Lyme

Lyme Disease is a bacteria transmitted to humans by the bite of an infected Blacklegged tick (or deer tick). Symptoms may include headache, fever, and the characteristic "bulls-eye" skin rash (erythema migrans). If not treated, the infection can spread to joints, heart and nervous system. Lyme disease is diagnosed based on symptoms, physical findings (like the rash) and the possibility of exposure to ticks.

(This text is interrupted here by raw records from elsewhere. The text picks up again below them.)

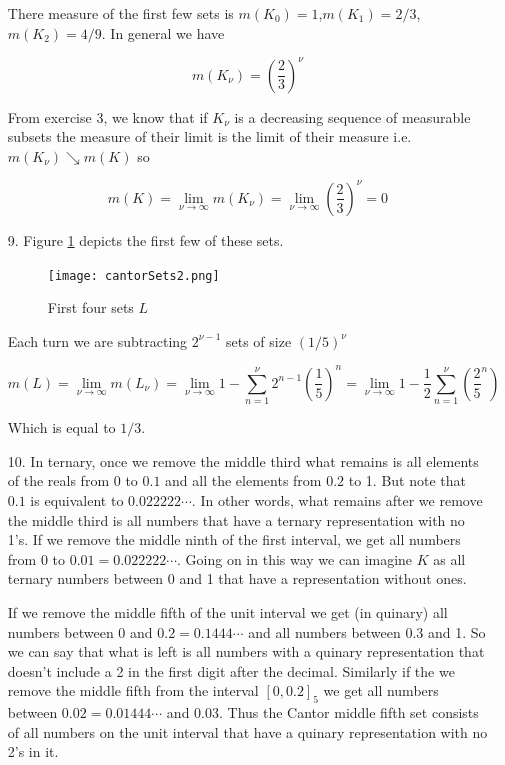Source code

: \documentclass[oneside]{book}
\begin{document}
\begin{enumerate}
There measure of the first few sets is $m(K_0)=1$,$m(K_1)=2/3$,$m(K_2)=4/9$. In general we have

\begin{equation}
m(K_\nu) = \left( \frac{2}{3} \right)^{\nu}
\end{equation}

From exercise 3, we know that if $K_\nu$ is a decreasing sequence of measurable subsets the measure of their limit is the limit of their measure i.e. $m(K_\nu) \searrow m(K)$ so 

\begin{equation}
m(K) = \lim_{\nu \to \infty} m(K_\nu) = \lim_{\nu \to \infty} \left( \frac{2}{3} \right)^{\nu} = 0
\end{equation}

\item[9.] Figure \ref{fig:cantorSets2} depicts the first few of these sets.

\begin{figure}[h]
    \centering
    \texttt{[image: cantorSets2.png]}
    \caption{First four sets $L$}
    \label{fig:cantorSets2}
\end{figure}

Each turn we are subtracting $2^{\nu-1}$ sets of size $(1/5)^\nu$

\begin{equation}
m(L) = \lim_{\nu \to \infty} m(L_\nu) = \lim_{\nu \to \infty} 1 - \sum_{n=1}^\nu 2^{n-1} \left( \frac{1}{5} \right)^{n} = \lim_{\nu \to \infty} 1 - \frac{1}{2} \sum_{n=1}^\nu \left( \frac{2}{5}^n \right)
\end{equation}

Which is equal to $1/3$.

\item[10.] In ternary, once we remove the middle third what remains is all elements of the reals from 0 to $0.1$ and all the elements from $0.2$ to 1. But note that $0.1$ is equivalent to $0.022222\cdots$. In other words, what remains after we remove the middle third is all numbers that have a ternary representation with no 1's. If we remove the middle ninth of the first interval, we get all numbers from $0$ to $0.01=0.022222\cdots$. Going on in this way we can imagine $K$ as all ternary numbers between 0 and 1 that have a representation without ones. 

If we remove the middle fifth of the unit interval we get (in quinary) all numbers between 0 and $0.2=0.1444\cdots$ and all numbers between $0.3$ and 1. So we can say that what is left is all numbers with a quinary representation that doesn't include a 2 in the first digit after the decimal. Similarly if the we remove the middle fifth from the interval $[0,0.2]_5$ we get all numbers between $0.02=0.01444\cdots$ and $0.03$. Thus the Cantor middle fifth set consists of all numbers on the unit interval that have a quinary representation with no 2's in it.


\end{enumerate}
\end{document}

According to the Centers for Disease Control and Prevention (CDC), in 2015, 95% of confirmed Lyme disease cases were reported from only 14 states; Maryland was one of those states!

Preventing Tick Bites

The best defense against Lyme disease and other tick-related infections is to reduce expose to ticks. The CDC recommends the following:

  • Avoid wooded and brushy areas with high grass
  • Walk in the center of trails
  • Repel Ticks with DEET or Permethrin DEET
    • Use repellents that contain 20 to 30% DEET (which also protects against mosquito bites) on exposed skin and clothing. Protection may last up to several hours. Parents should apply repellent on children (avoid hands, face and eyes).
    • Use products that contain 0.5% Permethrin to treat clothing, gear (boots, socks, pants) and tents. It will remain protected through several washings. Pre-treated clothing is available at many camping/outdoor stores and may provide longer protection
    • There are other repellents registered by the Environmental Protections Agency (EPA). Click here for more information.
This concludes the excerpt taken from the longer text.